Street scene, Kaunas, ca. 1930s. (Right) L. Fainas drugstore. (YIVO)

Kaunas was founded as a fortress site in the eleventh century, and it began to develop as an urban center following the defeat of the Teutonic knights in 1410. From the sixteenth century, the neighboring settlement of Vilijampole (Slobodka) was a private town owned by noblemen (notably the Radziwiłłs); it eventually became a suburb of Kovno. The city developed substantially during the nineteenth century when its population increased tenfold, reaching 87,986 by the eve of World War I.

Jewish merchants visited Kaunas in the fifteenth century and some settled there, notably Daniel of Troki, who leased a local customs station in the 1500s. The succeeding centuries were marked by intense competition between Christian and Jewish merchants and were punctuated by periodic expulsions, for example in 1682 and 1753, of the Jewish population, who moved to Slobodka.

Music class at a kindergarten maintained by the Society to Support the Poor Jewish Child, Kaunas, 1930s. (YIVO)

In 1761, there were violent attacks on Jews and their property, and Jews were once again expelled from the town. This time, Slobodka’s rabbi, Mosheh Soloveichik, responded by suing the municipality before the royal court. The case was not resolved until 1782 after intervention by Karol Stanisław Radziwiłł (1734–1790).

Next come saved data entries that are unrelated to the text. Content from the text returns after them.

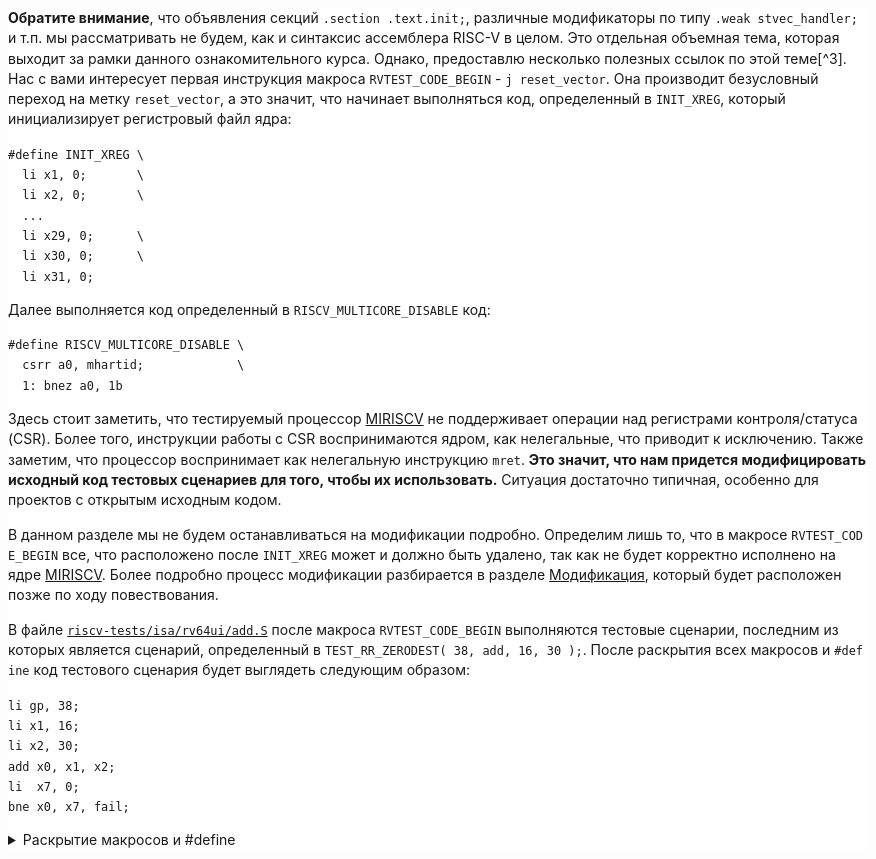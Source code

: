 **Обратите внимание**, что объявления секций `.section .text.init;`, различные модификаторы по типу `.weak stvec_handler;` и т.п. мы рассматривать не будем, как и синтаксис ассемблера RISC-V в целом. Это отдельная объемная тема, которая выходит за рамки данного ознакомительного курса. Однако, предоставлю несколько полезных ссылок по этой теме[^3]. Нас с вами интересует первая инструкция макроса `RVTEST_CODE_BEGIN` - `j reset_vector`. Она производит безусловный переход на метку `reset_vector`, а это значит, что начинает выполняться код, определенный в `INIT_XREG`, который инициализирует регистровый файл ядра:

```assembly
#define INIT_XREG \
  li x1, 0;       \
  li x2, 0;       \
  ...
  li x29, 0;      \
  li x30, 0;      \
  li x31, 0;
```

Далее выполняется код определенный в `RISCV_MULTICORE_DISABLE` код:

```assembly
#define RISCV_MULTICORE_DISABLE \
  csrr a0, mhartid;             \
  1: bnez a0, 1b
```

Здесь стоит заметить, что тестируемый процессор [MIRISCV](https://github.com/riscv-tests-intro/MIRISCV/tree/b510b308addc4a7271e36f2a348bd18bf24c1d77) не поддерживает операции над регистрами контроля/статуса (CSR). Более того, инструкции работы с CSR воспринимаются ядром, как нелегальные, что приводит к исключению. Также заметим, что процессор воспринимает как нелегальную инструкцию `mret`. **Это значит, что нам придется модифицировать исходный код тестовых сценариев для того, чтобы их использовать.** Ситуация достаточно типичная, особенно для проектов с открытым исходным кодом.

В данном разделе мы не будем останавливаться на модификации подробно. Определим лишь то, что в макросе `RVTEST_CODE_BEGIN` все, что расположено после `INIT_XREG` может и должно быть удалено, так как не будет корректно исполнено на ядре [MIRISCV](https://github.com/riscv-tests-intro/MIRISCV/tree/b510b308addc4a7271e36f2a348bd18bf24c1d77). Более подробно процесс модификации разбирается в разделе [Модификация](#модификация), который будет расположен позже по ходу повествования.

В файле [`riscv-tests/isa/rv64ui/add.S`](https://github.com/riscv-software-src/riscv-tests/tree/408e461da11e0b298c4b69e587729532787212f5/isa/rv64ui/add.S) после макроса `RVTEST_CODE_BEGIN` выполняются тестовые сценарии, последним из которых является сценарий, определенный в `TEST_RR_ZERODEST( 38, add, 16, 30 );`. После раскрытия всех макросов и `#define` код тестового сценария будет выглядеть следующим образом:

```assembly
li gp, 38;
li x1, 16;
li x2, 30;
add x0, x1, x2;
li  x7, 0;
bne x0, x7, fail;
```

<details><summary>Раскрытие макросов и #define</summary></details>
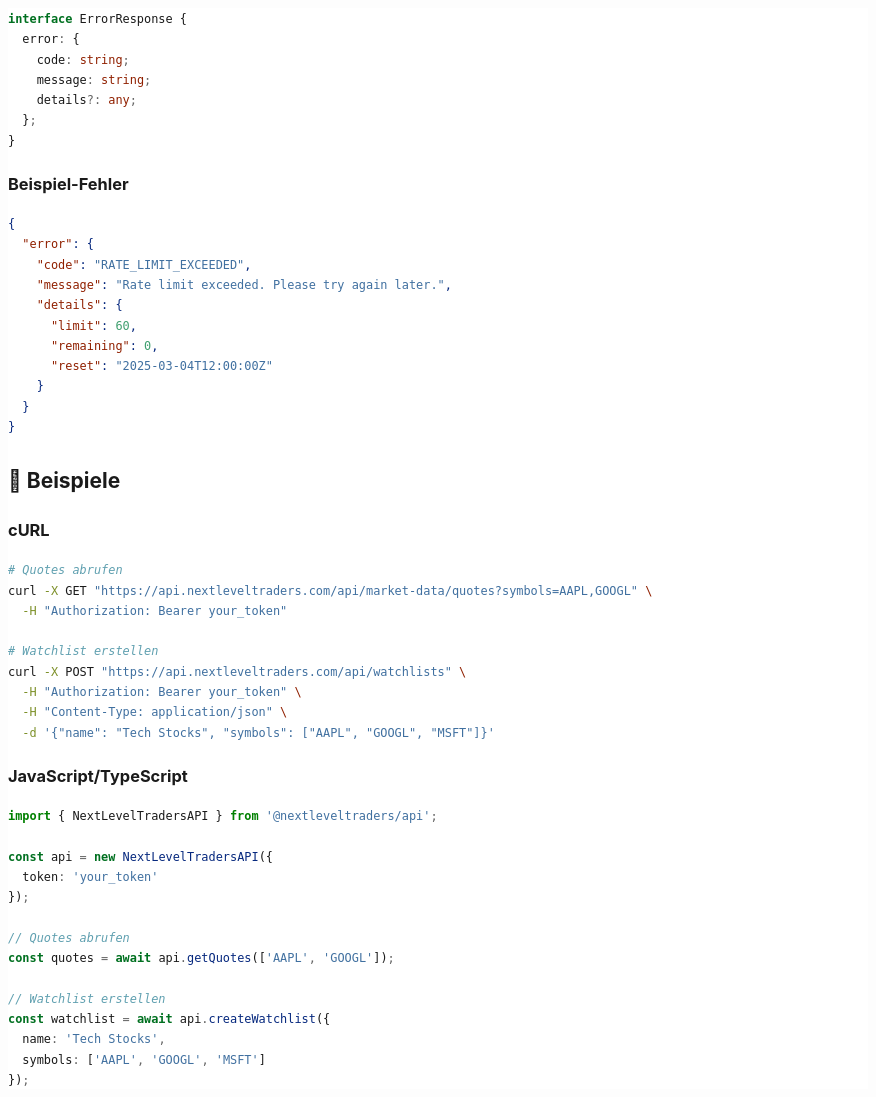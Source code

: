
 ```typescript
interface ErrorResponse {
  error: {
    code: string;
    message: string;
    details?: any;
  };
}
```

### Beispiel-Fehler

```json
{
  "error": {
    "code": "RATE_LIMIT_EXCEEDED",
    "message": "Rate limit exceeded. Please try again later.",
    "details": {
      "limit": 60,
      "remaining": 0,
      "reset": "2025-03-04T12:00:00Z"
    }
  }
}
```

## 📝 Beispiele

### cURL

```bash
# Quotes abrufen
curl -X GET "https://api.nextleveltraders.com/api/market-data/quotes?symbols=AAPL,GOOGL" \
  -H "Authorization: Bearer your_token"

# Watchlist erstellen
curl -X POST "https://api.nextleveltraders.com/api/watchlists" \
  -H "Authorization: Bearer your_token" \
  -H "Content-Type: application/json" \
  -d '{"name": "Tech Stocks", "symbols": ["AAPL", "GOOGL", "MSFT"]}'
```

### JavaScript/TypeScript

```typescript
import { NextLevelTradersAPI } from '@nextleveltraders/api';

const api = new NextLevelTradersAPI({
  token: 'your_token'
});

// Quotes abrufen
const quotes = await api.getQuotes(['AAPL', 'GOOGL']);

// Watchlist erstellen
const watchlist = await api.createWatchlist({
  name: 'Tech Stocks',
  symbols: ['AAPL', 'GOOGL', 'MSFT']
});
```


  [symbol: string]: {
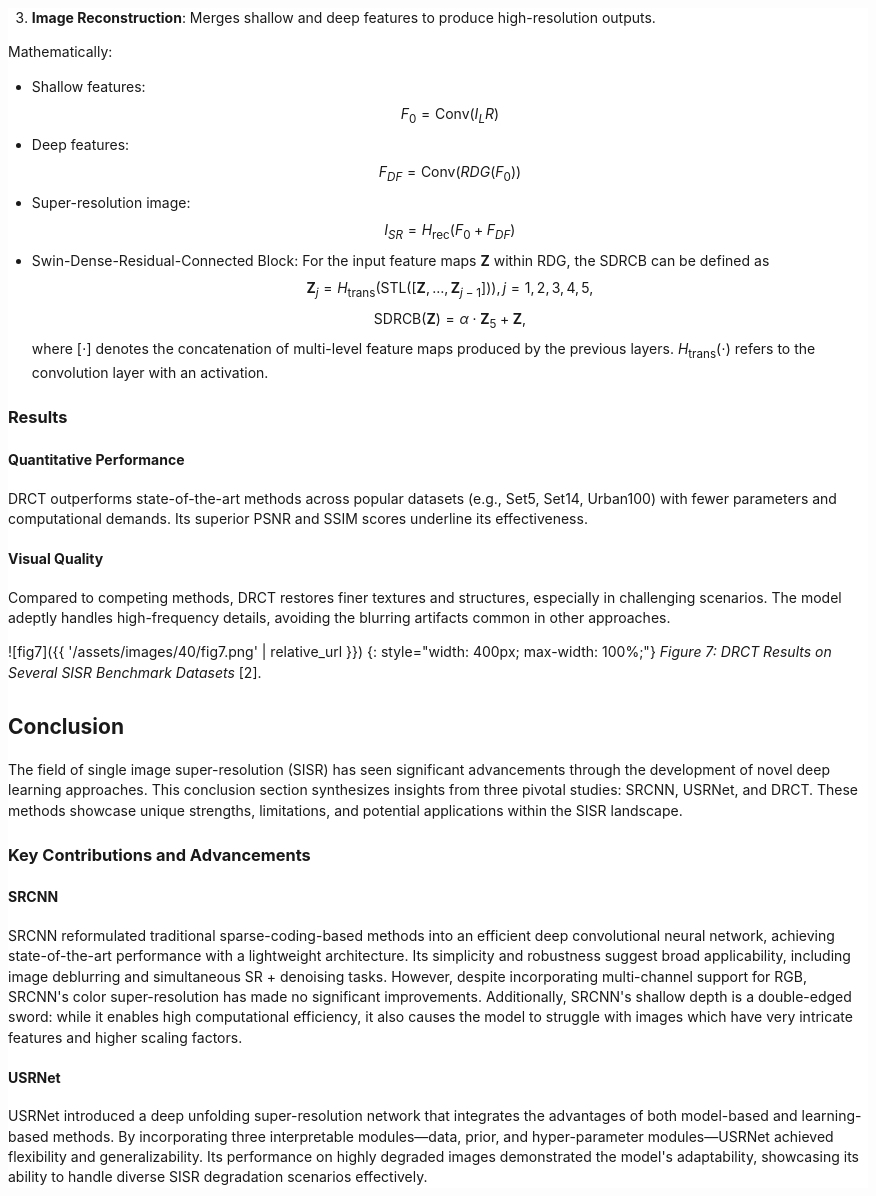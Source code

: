 3. **Image Reconstruction**: Merges shallow and deep features to produce high-resolution outputs.

Mathematically:
- Shallow features: $$F_0 = \text{Conv}(I_LR)$$
- Deep features: $$F_{DF} = \text{Conv}(RDG(F_0))$$
- Super-resolution image: $$I_{SR} = H_{\text{rec}}(F_0 + F_{DF})$$
- Swin-Dense-Residual-Connected Block: 
For the input feature maps $\mathbf{Z}$ within RDG, the SDRCB can be defined as
$$\mathbf{Z}_j = H_{\text{trans}}(\text{STL}([\mathbf{Z},\ldots,\mathbf{Z}_{j-1}])), j = 1,2,3,4,5,$$
$$\text{SDRCB}(\mathbf{Z}) = \alpha\cdot \mathbf{Z}_5 + \mathbf{Z},$$
where $[\cdot]$ denotes the concatenation of multi-level feature maps produced by the previous layers. $H_{\text{trans}}(\cdot)$ refers to the convolution layer with an activation.

### Results

#### Quantitative Performance
DRCT outperforms state-of-the-art methods across popular datasets (e.g., Set5, Set14, Urban100) with fewer parameters and computational demands. Its superior PSNR and SSIM scores underline its effectiveness.

#### Visual Quality
Compared to competing methods, DRCT restores finer textures and structures, especially in challenging scenarios. The model adeptly handles high-frequency details, avoiding the blurring artifacts common in other approaches.


![fig7]({{ '/assets/images/40/fig7.png' | relative_url }})
{: style="width: 400px; max-width: 100%;"}
*Figure 7: DRCT Results on Several SISR Benchmark Datasets* [2].






## Conclusion
The field of single image super-resolution (SISR) has seen significant advancements through the development of novel deep learning approaches. This conclusion section synthesizes insights from three pivotal studies: SRCNN, USRNet, and DRCT. These methods showcase unique strengths, limitations, and potential applications within the SISR landscape.
### Key Contributions and Advancements
#### SRCNN
SRCNN reformulated traditional sparse-coding-based methods into an efficient deep convolutional neural network, achieving state-of-the-art performance with a lightweight architecture. Its simplicity and robustness suggest broad applicability, including image deblurring and simultaneous SR + denoising tasks. However, despite incorporating multi-channel support for RGB, SRCNN's color super-resolution has made no significant improvements. Additionally, SRCNN's shallow depth is a double-edged sword: while it enables high computational efficiency, it also causes the model to struggle with images which have very intricate features and higher scaling factors.
#### USRNet
USRNet introduced a deep unfolding super-resolution network that integrates the advantages of both model-based and learning-based methods. By incorporating three interpretable modules—data, prior, and hyper-parameter modules—USRNet achieved flexibility and generalizability. Its performance on highly degraded images demonstrated the model's adaptability, showcasing its ability to handle diverse SISR degradation scenarios effectively.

In the end, the city’s mayor, who had directed the events, was sentenced to a short imprisonment, and the municipality was required to pay restitution and an indemnity to the Jewish community. Megilat Kovno, a recounting of the story, was read annually on Purim in the old study hall—the first place of prayer established in Kovno.

When the city was incorporated into Russia in 1795, its population was roughly 8,500, of whom 1,508 were Jews. The Jewish population of the town began to grow in the early decades of the nineteenth century—reaching roughly 2,000 in Kovno and 3,000 in Slobodka in 1847—but expanded dramatically in the second half of the century, rising to 16,560 by 1864, to 25,448 (totaling 36% of the town’s population) in 1897, and to 32,628 in 1908 (40%). Early in the second half of the nineteenth century, all residential and occupational restrictions on Jews in Kovno were lifted. The city’s increasing prosperity was stimulated by its location on the new road from Warsaw to Saint Petersburg (1850s) and on a major rail line (from 1863).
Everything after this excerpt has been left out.